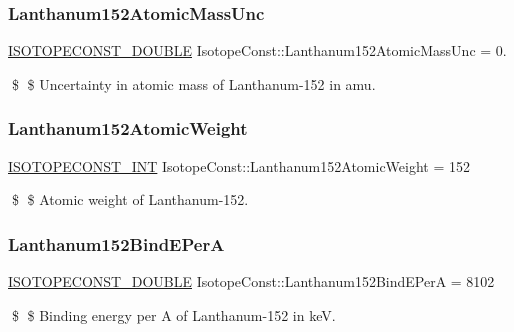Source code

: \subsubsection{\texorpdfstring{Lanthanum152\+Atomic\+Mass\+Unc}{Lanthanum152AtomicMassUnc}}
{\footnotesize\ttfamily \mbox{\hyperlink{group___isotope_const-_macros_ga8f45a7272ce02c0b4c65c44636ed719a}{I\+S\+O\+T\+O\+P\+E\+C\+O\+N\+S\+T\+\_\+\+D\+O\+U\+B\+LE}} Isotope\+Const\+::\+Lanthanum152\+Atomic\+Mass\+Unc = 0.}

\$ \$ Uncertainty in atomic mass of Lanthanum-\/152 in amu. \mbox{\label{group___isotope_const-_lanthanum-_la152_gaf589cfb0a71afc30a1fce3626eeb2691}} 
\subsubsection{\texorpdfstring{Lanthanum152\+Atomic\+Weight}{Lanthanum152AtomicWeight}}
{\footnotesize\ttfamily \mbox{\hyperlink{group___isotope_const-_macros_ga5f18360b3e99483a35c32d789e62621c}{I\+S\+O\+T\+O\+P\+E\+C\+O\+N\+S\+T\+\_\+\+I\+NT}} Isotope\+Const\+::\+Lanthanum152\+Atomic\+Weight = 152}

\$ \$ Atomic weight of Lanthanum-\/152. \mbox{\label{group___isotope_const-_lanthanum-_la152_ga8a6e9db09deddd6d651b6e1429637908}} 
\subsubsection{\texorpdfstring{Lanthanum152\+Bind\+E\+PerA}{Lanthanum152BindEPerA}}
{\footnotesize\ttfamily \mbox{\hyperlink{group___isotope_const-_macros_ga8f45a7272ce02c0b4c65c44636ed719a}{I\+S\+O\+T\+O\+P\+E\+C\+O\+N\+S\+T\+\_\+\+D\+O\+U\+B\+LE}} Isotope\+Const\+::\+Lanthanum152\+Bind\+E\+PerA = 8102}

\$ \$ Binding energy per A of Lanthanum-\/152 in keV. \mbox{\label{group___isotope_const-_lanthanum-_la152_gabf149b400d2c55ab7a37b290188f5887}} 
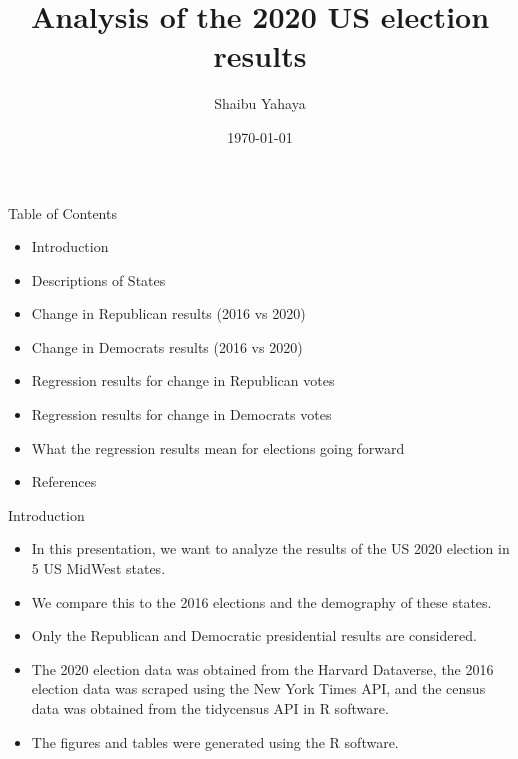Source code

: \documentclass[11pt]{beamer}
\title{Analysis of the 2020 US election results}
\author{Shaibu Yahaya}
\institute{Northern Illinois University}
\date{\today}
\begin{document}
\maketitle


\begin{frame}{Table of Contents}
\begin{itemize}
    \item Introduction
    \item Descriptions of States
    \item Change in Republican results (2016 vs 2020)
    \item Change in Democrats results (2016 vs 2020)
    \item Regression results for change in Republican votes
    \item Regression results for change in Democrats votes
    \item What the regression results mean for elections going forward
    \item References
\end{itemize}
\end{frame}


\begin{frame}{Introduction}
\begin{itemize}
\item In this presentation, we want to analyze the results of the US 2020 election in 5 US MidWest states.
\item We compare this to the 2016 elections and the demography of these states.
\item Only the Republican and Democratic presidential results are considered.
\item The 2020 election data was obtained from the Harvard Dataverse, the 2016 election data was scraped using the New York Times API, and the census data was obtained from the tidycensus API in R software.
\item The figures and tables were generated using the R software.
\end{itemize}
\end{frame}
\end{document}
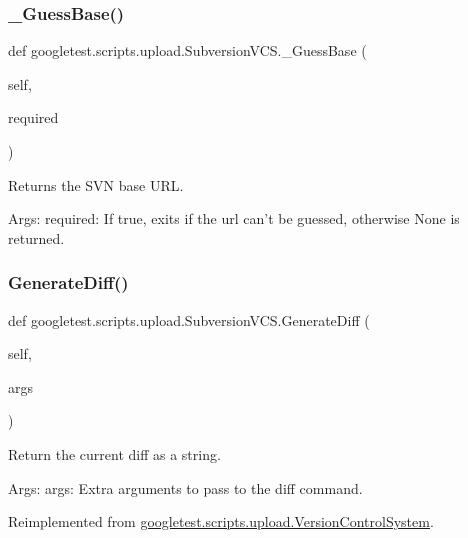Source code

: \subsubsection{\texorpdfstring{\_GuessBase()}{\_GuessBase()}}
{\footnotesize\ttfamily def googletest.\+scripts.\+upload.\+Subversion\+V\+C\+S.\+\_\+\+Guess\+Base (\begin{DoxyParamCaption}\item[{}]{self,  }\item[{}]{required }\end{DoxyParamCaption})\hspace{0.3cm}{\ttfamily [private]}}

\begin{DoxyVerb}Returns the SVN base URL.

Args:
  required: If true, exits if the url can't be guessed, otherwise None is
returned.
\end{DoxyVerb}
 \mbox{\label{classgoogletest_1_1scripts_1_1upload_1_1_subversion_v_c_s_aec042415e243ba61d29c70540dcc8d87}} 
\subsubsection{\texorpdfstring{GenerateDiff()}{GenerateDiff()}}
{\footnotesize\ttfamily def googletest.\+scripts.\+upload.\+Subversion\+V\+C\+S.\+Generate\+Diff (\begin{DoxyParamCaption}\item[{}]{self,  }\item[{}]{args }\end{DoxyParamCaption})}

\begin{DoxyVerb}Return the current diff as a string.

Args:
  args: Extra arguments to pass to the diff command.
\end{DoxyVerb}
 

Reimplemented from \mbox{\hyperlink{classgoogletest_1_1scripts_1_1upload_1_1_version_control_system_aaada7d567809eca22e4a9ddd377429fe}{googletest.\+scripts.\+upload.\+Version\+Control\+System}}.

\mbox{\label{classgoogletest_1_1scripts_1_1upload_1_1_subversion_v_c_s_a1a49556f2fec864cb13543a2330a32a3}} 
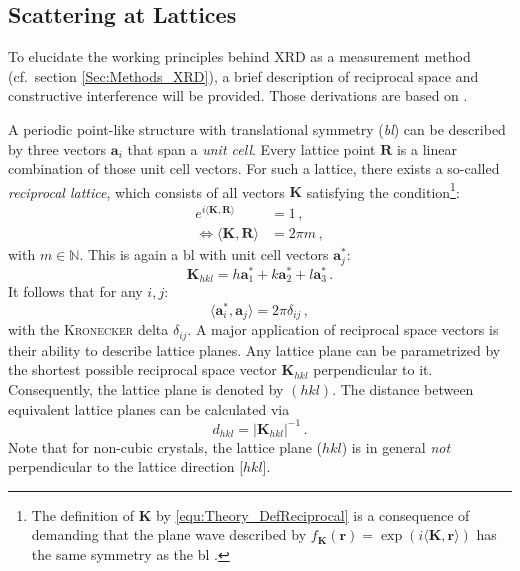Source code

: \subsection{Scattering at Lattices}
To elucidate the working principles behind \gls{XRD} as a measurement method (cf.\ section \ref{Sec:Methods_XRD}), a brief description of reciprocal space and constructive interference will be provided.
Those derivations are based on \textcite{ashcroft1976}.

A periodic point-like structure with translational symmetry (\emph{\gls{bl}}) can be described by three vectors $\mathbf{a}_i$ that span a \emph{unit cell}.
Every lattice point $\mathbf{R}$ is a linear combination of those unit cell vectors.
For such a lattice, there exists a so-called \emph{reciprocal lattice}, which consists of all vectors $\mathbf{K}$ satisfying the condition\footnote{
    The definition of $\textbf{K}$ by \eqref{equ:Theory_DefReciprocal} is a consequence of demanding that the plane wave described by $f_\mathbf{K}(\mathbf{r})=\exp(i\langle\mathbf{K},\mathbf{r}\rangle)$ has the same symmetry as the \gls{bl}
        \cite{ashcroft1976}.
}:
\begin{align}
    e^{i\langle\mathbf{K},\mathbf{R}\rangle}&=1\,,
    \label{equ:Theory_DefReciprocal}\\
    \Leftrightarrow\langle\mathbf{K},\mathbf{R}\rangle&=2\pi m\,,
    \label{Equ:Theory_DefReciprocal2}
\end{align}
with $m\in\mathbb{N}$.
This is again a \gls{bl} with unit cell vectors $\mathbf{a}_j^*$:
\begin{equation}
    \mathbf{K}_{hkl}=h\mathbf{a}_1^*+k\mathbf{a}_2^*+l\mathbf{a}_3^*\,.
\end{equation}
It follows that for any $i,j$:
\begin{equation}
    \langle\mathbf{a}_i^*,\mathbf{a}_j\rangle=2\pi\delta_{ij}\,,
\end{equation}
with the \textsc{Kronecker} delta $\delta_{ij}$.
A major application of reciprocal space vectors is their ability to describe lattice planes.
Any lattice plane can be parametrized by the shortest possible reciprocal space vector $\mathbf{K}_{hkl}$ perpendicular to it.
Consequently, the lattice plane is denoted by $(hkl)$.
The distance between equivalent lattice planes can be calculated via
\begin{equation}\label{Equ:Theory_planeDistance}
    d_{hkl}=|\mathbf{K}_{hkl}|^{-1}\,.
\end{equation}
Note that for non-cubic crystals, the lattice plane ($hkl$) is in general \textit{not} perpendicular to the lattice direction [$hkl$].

* * * * *

| ASSIGNMENT |
Please give back exactly the lines of this listing beginning at the line with "of the 2020" and ending with the line with "in Republican votes", both included, and nothing else.

| THE ANSWER |
\title{Analysis of the 2020 US election results}
\author{Shaibu Yahaya}
\institute{Northern Illinois University}
\date{\today}
\begin{document}
\maketitle


\begin{frame}{Table of Contents}
\begin{itemize}
    \item Introduction
    \item Descriptions of States
    \item Change in Republican results (2016 vs 2020)
    \item Change in Democrats results (2016 vs 2020)
    \item Regression results for change in Republican votes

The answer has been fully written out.